Evlenmek en kolay adımdır bir ilişki için. Başlangıçta karmaşık gibi görünse de, yaşanan heyecan arasında endişeler eriyip gider. Yeni bir hayat ve sevdiğinle yeni bir başlangıç… Her şey pespembedir. Mobilyalar, insanlar, kaynanalar, kayınpederler, görümceler, baldızlar... Ortalık sütlimandır. Hatalar, eleştiriler rahatlıkla tolere edilir. Hatta farkına bile varılmaz.
Erkek yakışıklı, zeki ve sevgi doludur.
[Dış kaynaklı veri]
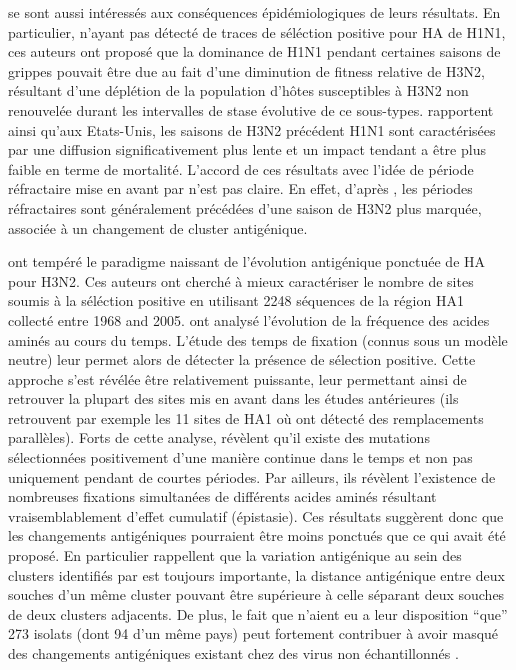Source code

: \citet{Wolf2006} se sont aussi intéressés aux conséquences
épidémiologiques de leurs résultats. En particulier, n'ayant pas
détecté de traces de séléction positive pour HA de H1N1, ces auteurs
ont proposé que la dominance de H1N1 pendant certaines saisons de
grippes pouvait être due au fait d'une diminution de fitness relative
de H3N2, résultant d'une déplétion de la population d'hôtes
susceptibles à H3N2 non renouvelée durant les intervalles de stase
évolutive de ce sous-types. \citet{Wolf2006} rapportent ainsi qu'aux
Etats-Unis, les saisons de H3N2 précédent H1N1 sont caractérisées par
une diffusion significativement plus lente et un impact tendant a être
plus faible en terme de mortalité. L'accord de ces résultats avec
l'idée de période réfractaire mise en avant par \citet{Koelle2006}
n'est pas claire. En effet, d'après \citet{Koelle2006}, les périodes
réfractaires sont généralement précédées d'une saison de H3N2 plus
marquée, associée à un changement de cluster antigénique.

\citet{Shih2007} ont tempéré le paradigme naissant de l'évolution
antigénique ponctuée de HA pour H3N2. Ces auteurs ont cherché à mieux
caractériser le nombre de sites soumis à la séléction positive en
utilisant 2248 séquences de la région HA1 collecté entre 1968 and
2005.  \citet{Shih2007} ont analysé l'évolution de la fréquence des
acides aminés au cours du temps. L'étude des temps de fixation (connus
sous un modèle neutre) leur permet alors de détecter la présence de
sélection positive. Cette approche s'est révélée être relativement
puissante, leur permettant ainsi de retrouver la plupart des sites mis
en avant dans les études antérieures (ils retrouvent par exemple les
11 sites de HA1 où \citet{Wolf2006} ont détecté des remplacements
parallèles). Forts de cette analyse, \citet{Shih2007} révèlent qu'il
existe des mutations sélectionnées positivement d'une manière continue
dans le temps et non pas uniquement pendant de courtes périodes. Par
ailleurs, ils révèlent l'existence de nombreuses fixations simultanées
de différents acides aminés résultant vraisemblablement d'effet
cumulatif (épistasie). Ces résultats suggèrent donc que les
changements antigéniques pourraient être moins ponctués que ce qui
avait été proposé. En particulier \citet{Shih2007} rappellent que la
variation antigénique au sein des clusters identifiés par
\citet{Smith2004} est toujours importante, la distance antigénique
entre deux souches d'un même cluster pouvant être supérieure à celle
séparant deux souches de deux clusters adjacents. De plus, le fait que
\citet{Smith2004} n'aient eu a leur disposition ``que'' 273 isolats
(dont 94 d'un même pays) peut fortement contribuer à avoir masqué des
changements antigéniques existant chez des virus non échantillonnés
\citep{Shih2007}.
Çok güzel aşk şiirleri yazar sevdiğinin adıyla başlayan... Kırmızı güller taşır her gün ona, buket buket... Yanağında bir sivilce çıksa, doktor doktor gezdirir onu. Narin bir çiçeği büyütmeye çalışan bir bahçıvan gibi titrer üzerine...
Kadınsa çok güzeldir, erkeğin yazdığı şiirler tadında... Gözleri parlak, yanakları al, dili çok tatlıdır. Anlayışlıdır, sevecendir ve kendini erkeğine adamıştır. Onun mutluluğu için her şeyi yapmaya hazırdır. Ona hizmet etmek, en büyük zevktir...
Sonra ansızın bir şey olur. Evliliğin üzerinden duruma göre 6 ay ya da 1 yıl geçtikten sonra, bazen de üç hafta sonra başlar her şey. Erkeğin göbeğini fark eder önce kadın. Erkekse, "Maç seyredip bira içersen olacağı budur." dırdırları arasında görmeye çalışır golü.
O yakışıklı, aşk dolu adam gider; yerini karısını dinlemeyen, kendini televizyona adamış, işten yorgun gelip hizmet bekleyen, karısının boyattığı saçlarını ancak altı ay sonra bir başkasının yardımıyla fark eden, çiçeğe harcanan parayı israf sayan, çoraplarını evin her köşesine dağıtan, çocuklarını ihmal eden, doğum günlerini ve yıldönümlerini temelli hafızasından silen bir adam almıştır.
Baharda açan çiçekler misali o yumuşak huylu kadınsa sanki metamorfoza uğramış, yerine her şeye dırdır eden, sürekli ilgi bekleyen, ev işlerinden şikayet eden, her indirim yazısına mıknatıs gibi çekilip kredi kartlarının limitini zorlayan, sürekli erkeğin artık onu sevmediğinden yakınan, erkeğinin kafasının hiç çalışmadığını her fırsatta özenle belirten, sorgu memurlarını şaşırtacak bir yetenekle erkeğinin her adımını arkası gelmez sorularla denetleyen, maçlarda en önemli pozisyonlarda televizyonun önünden geçmeyi adet edinen, bozuk muslukları sık sık hatırlatan, kendi dışında tüm kadınları düşman ilan eden bir varlığa dönüşmüştür.
Tüm bunlara ek olarak kaynanalar, kayınpederler, görümceler, baldızlar artık eskisi gibi pembe değillerdir. Çoğu zaman yaşanan tartışmaların en önemli malzemeleri olurlar. Kendilerinin haberleri olmasa bile, sık sık kulakları çınlatılmakta, ailelere ve sülalelere kinayeli göndermeler yapılmaktadır.
Aslında kadının da erkeğin de kafasında aynı soru vardır: "Evlendiğim erkeğe ne oldu?"/ "Evlendiğim kadına ne oldu?"